▶ _Problem_:
Your copy should hold every record exactly and no images.

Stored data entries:
=-=-=

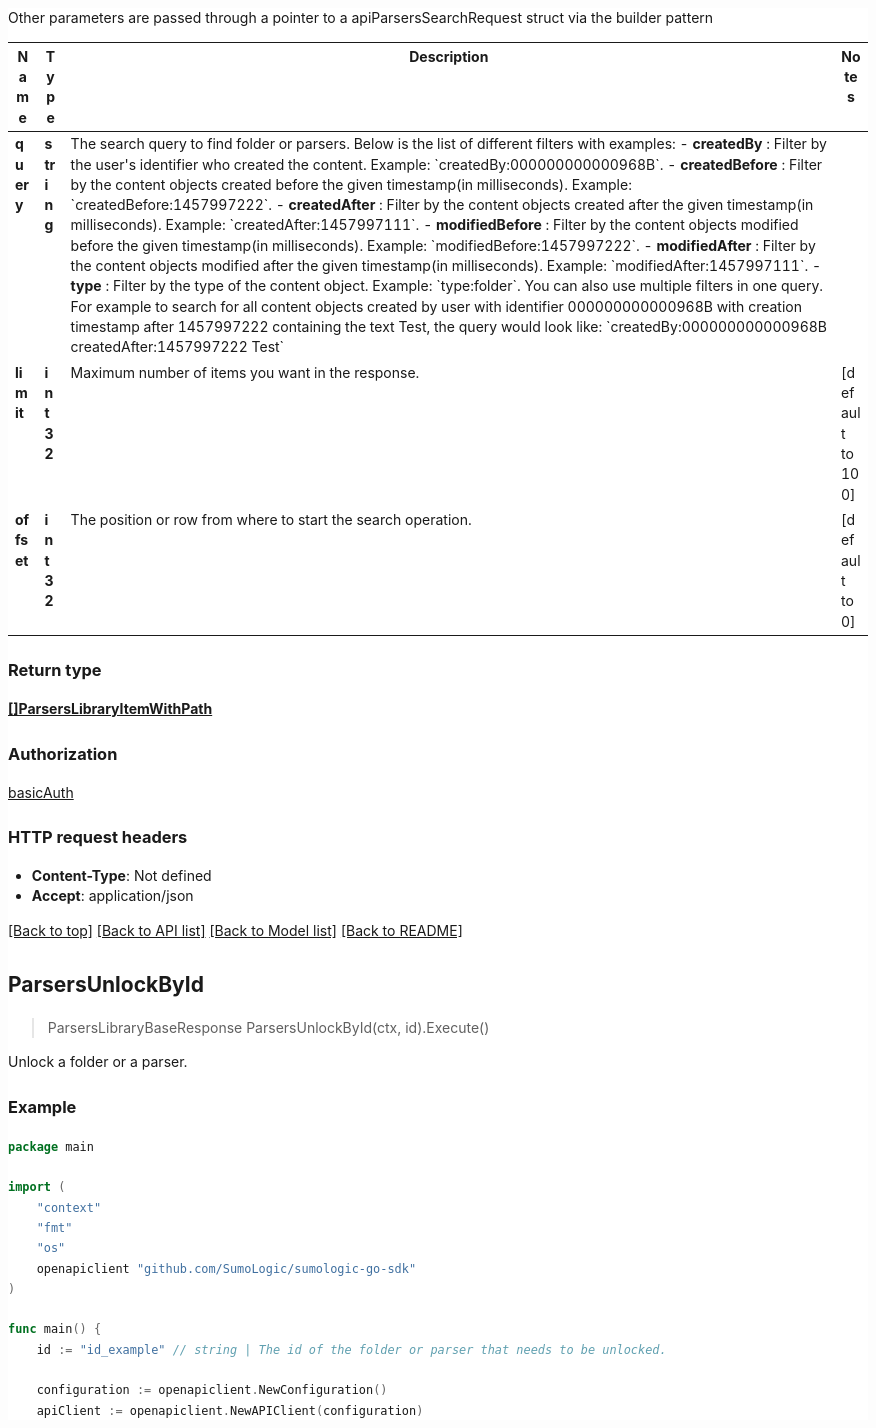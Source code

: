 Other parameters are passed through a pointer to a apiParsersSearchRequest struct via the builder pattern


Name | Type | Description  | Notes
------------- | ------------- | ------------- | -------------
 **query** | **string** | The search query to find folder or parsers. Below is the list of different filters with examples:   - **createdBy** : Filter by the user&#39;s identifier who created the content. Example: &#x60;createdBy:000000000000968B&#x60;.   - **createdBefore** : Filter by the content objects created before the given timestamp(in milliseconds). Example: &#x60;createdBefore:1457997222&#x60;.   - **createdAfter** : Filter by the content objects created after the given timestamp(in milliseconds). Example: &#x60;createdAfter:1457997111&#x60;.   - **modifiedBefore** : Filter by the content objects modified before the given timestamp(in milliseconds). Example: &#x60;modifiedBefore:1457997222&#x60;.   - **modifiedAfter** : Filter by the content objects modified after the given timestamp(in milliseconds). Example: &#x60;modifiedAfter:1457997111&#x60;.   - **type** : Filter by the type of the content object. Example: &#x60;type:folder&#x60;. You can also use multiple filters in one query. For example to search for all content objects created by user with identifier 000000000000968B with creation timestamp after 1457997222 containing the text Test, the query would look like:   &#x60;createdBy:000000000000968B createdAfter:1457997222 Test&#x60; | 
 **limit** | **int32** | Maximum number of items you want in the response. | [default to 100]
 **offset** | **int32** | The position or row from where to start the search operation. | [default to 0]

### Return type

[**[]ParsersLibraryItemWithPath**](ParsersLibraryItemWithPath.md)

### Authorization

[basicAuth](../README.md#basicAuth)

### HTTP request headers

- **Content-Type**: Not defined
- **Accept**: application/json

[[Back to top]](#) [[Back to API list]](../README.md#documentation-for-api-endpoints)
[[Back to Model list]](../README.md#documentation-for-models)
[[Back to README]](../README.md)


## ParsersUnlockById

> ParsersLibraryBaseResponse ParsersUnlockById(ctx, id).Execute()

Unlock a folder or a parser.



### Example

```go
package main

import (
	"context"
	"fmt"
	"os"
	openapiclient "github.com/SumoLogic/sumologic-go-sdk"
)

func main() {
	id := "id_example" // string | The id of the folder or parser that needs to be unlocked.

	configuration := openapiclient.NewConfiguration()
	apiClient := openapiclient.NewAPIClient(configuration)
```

=-=-=

▶ _Expected answer_:
Source code

: Other parameters are passed through a pointer to a apiParsersSearchRequest struct via the builder pattern


Name | Type | Description  | Notes
------------- | ------------- | ------------- | -------------
 **query** | **string** | The search query to find folder or parsers. Below is the list of different filters with examples:   - **createdBy** : Filter by the user&#39;s identifier who created the content. Example: &#x60;createdBy:000000000000968B&#x60;.   - **createdBefore** : Filter by the content objects created before the given timestamp(in milliseconds). Example: &#x60;createdBefore:1457997222&#x60;.   - **createdAfter** : Filter by the content objects created after the given timestamp(in milliseconds). Example: &#x60;createdAfter:1457997111&#x60;.   - **modifiedBefore** : Filter by the content objects modified before the given timestamp(in milliseconds). Example: &#x60;modifiedBefore:1457997222&#x60;.   - **modifiedAfter** : Filter by the content objects modified after the given timestamp(in milliseconds). Example: &#x60;modifiedAfter:1457997111&#x60;.   - **type** : Filter by the type of the content object. Example: &#x60;type:folder&#x60;. You can also use multiple filters in one query. For example to search for all content objects created by user with identifier 000000000000968B with creation timestamp after 1457997222 containing the text Test, the query would look like:   &#x60;createdBy:000000000000968B createdAfter:1457997222 Test&#x60; | 
 **limit** | **int32** | Maximum number of items you want in the response. | [default to 100]
 **offset** | **int32** | The position or row from where to start the search operation. | [default to 0]

### Return type

[**[]ParsersLibraryItemWithPath**](ParsersLibraryItemWithPath.md)

### Authorization

[basicAuth](../README.md#basicAuth)

### HTTP request headers

- **Content-Type**: Not defined
- **Accept**: application/json

[[Back to top]](#) [[Back to API list]](../README.md#documentation-for-api-endpoints)
[[Back to Model list]](../README.md#documentation-for-models)
[[Back to README]](../README.md)


## ParsersUnlockById

> ParsersLibraryBaseResponse ParsersUnlockById(ctx, id).Execute()

Unlock a folder or a parser.



### Example

```go
package main

import (
	"context"
	"fmt"
	"os"
	openapiclient "github.com/SumoLogic/sumologic-go-sdk"
)

func main() {
	id := "id_example" // string | The id of the folder or parser that needs to be unlocked.

	configuration := openapiclient.NewConfiguration()
	apiClient := openapiclient.NewAPIClient(configuration)
```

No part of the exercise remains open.